**DIRECTIONS**
Filter the entries for lines with the word "Environment".

[AVAILABLE DATA — start]

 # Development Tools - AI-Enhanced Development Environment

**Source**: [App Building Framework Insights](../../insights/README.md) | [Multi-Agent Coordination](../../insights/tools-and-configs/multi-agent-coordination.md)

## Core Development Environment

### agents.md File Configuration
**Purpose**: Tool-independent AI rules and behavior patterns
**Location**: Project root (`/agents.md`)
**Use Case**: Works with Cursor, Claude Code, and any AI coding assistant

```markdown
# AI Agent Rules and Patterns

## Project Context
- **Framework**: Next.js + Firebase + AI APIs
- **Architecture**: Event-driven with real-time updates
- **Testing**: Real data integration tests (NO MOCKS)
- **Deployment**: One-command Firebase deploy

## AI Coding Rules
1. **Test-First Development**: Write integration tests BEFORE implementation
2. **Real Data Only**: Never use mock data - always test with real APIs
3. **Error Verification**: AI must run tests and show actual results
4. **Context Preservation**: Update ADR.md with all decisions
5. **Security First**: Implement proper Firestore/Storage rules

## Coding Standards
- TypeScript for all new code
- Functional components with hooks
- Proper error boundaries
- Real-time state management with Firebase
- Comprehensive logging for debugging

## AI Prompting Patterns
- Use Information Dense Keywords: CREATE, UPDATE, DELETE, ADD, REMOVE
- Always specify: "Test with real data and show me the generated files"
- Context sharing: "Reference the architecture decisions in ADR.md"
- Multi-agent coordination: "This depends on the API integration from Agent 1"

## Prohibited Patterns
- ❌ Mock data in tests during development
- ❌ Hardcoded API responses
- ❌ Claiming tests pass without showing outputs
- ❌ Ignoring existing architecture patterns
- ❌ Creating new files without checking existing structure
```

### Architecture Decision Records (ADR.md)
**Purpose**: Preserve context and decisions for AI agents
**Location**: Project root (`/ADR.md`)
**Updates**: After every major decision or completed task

[AVAILABLE DATA — finish]

**EXERCISE RESPONSE**
 # Development Tools - AI-Enhanced Development Environment
## Core Development Environment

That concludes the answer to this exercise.